- [Task]: Return all of the listing word for word; the pictures stay out.

- [Data records]:
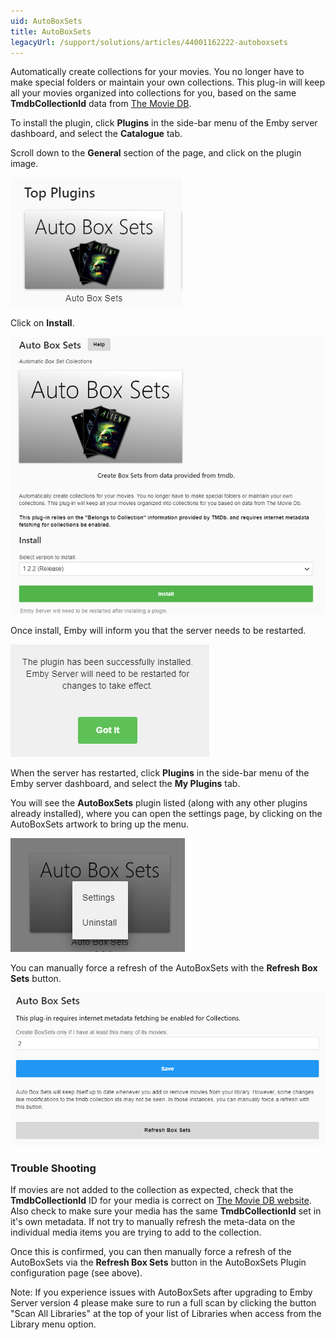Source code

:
 ```yaml
---
uid: AutoBoxSets
title: AutoBoxSets
legacyUrl: /support/solutions/articles/44001162222-autoboxsets
---
```


Automatically create collections for your movies. You no longer have to make special folders or maintain your own collections. This plug-in will keep all your movies organized into collections for you, based on the same **TmdbCollectionId** data from [The Movie DB](https://www.themoviedb.org/). 

To install the plugin, click **Plugins** in the side-bar menu of the Emby server dashboard, and select the **Catalogue** tab.

Scroll down to the **General** section of the page, and click on the plugin image.

![AutoBoxSets1.png](images/plugins/Autoboxsets/AutoBoxSets1.png)

Click on **Install**.

![AutoBoxSets2.png](images/plugins/Autoboxsets/AutoBoxSets2.png)

Once install, Emby will inform you that the server needs to be restarted.

![AutoBoxSets3.png](images/plugins/Autoboxsets/AutoBoxSets3.png)

When the server has restarted, click **Plugins** in the side-bar menu of the Emby server dashboard, and select the **My Plugins** tab.

You will see the **AutoBoxSets** plugin listed (along with any other plugins already installed), where you can open the settings page, by clicking on the AutoBoxSets artwork to bring up the menu.

![AutoBoxSets4.png](images/plugins/Autoboxsets/AutoBoxSets4.png)

You can manually force a refresh of the AutoBoxSets with the **Refresh Box Sets** button.
 
![AutoBoxSets5.png](images/plugins/Autoboxsets/AutoBoxSets5.png)

### Trouble Shooting

If movies are not added to the collection as expected, check that the **TmdbCollectionId** ID for your media is correct on [The Movie DB website](https://www.themoviedb.org/). Also check to make sure your media has the same **TmdbCollectionId** set in it's own metadata.  If not try to manually refresh the meta-data on the individual media items you are trying to add to the collection.

Once this is confirmed, you can then manually force a refresh of the AutoBoxSets via the **Refresh Box Sets** button in the AutoBoxSets Plugin configuration page (see above).

Note: If you experience issues with AutoBoxSets after upgrading to Emby Server version 4 please make sure to run a full scan by clicking the button "Scan All Libraries" at the top of your list of Libraries when access from the Library menu option.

- [Output for this task]:
Source code

:
 ```yaml
---
uid: AutoBoxSets
title: AutoBoxSets
legacyUrl: /support/solutions/articles/44001162222-autoboxsets
---
```


Automatically create collections for your movies. You no longer have to make special folders or maintain your own collections. This plug-in will keep all your movies organized into collections for you, based on the same **TmdbCollectionId** data from [The Movie DB](https://www.themoviedb.org/). 

To install the plugin, click **Plugins** in the side-bar menu of the Emby server dashboard, and select the **Catalogue** tab.

Scroll down to the **General** section of the page, and click on the plugin image.

![AutoBoxSets1.png](images/plugins/Autoboxsets/AutoBoxSets1.png)

Click on **Install**.

![AutoBoxSets2.png](images/plugins/Autoboxsets/AutoBoxSets2.png)

Once install, Emby will inform you that the server needs to be restarted.

![AutoBoxSets3.png](images/plugins/Autoboxsets/AutoBoxSets3.png)

When the server has restarted, click **Plugins** in the side-bar menu of the Emby server dashboard, and select the **My Plugins** tab.

You will see the **AutoBoxSets** plugin listed (along with any other plugins already installed), where you can open the settings page, by clicking on the AutoBoxSets artwork to bring up the menu.

![AutoBoxSets4.png](images/plugins/Autoboxsets/AutoBoxSets4.png)

You can manually force a refresh of the AutoBoxSets with the **Refresh Box Sets** button.
 
![AutoBoxSets5.png](images/plugins/Autoboxsets/AutoBoxSets5.png)

### Trouble Shooting

If movies are not added to the collection as expected, check that the **TmdbCollectionId** ID for your media is correct on [The Movie DB website](https://www.themoviedb.org/). Also check to make sure your media has the same **TmdbCollectionId** set in it's own metadata.  If not try to manually refresh the meta-data on the individual media items you are trying to add to the collection.

Once this is confirmed, you can then manually force a refresh of the AutoBoxSets via the **Refresh Box Sets** button in the AutoBoxSets Plugin configuration page (see above).

Note: If you experience issues with AutoBoxSets after upgrading to Emby Server version 4 please make sure to run a full scan by clicking the button "Scan All Libraries" at the top of your list of Libraries when access from the Library menu option.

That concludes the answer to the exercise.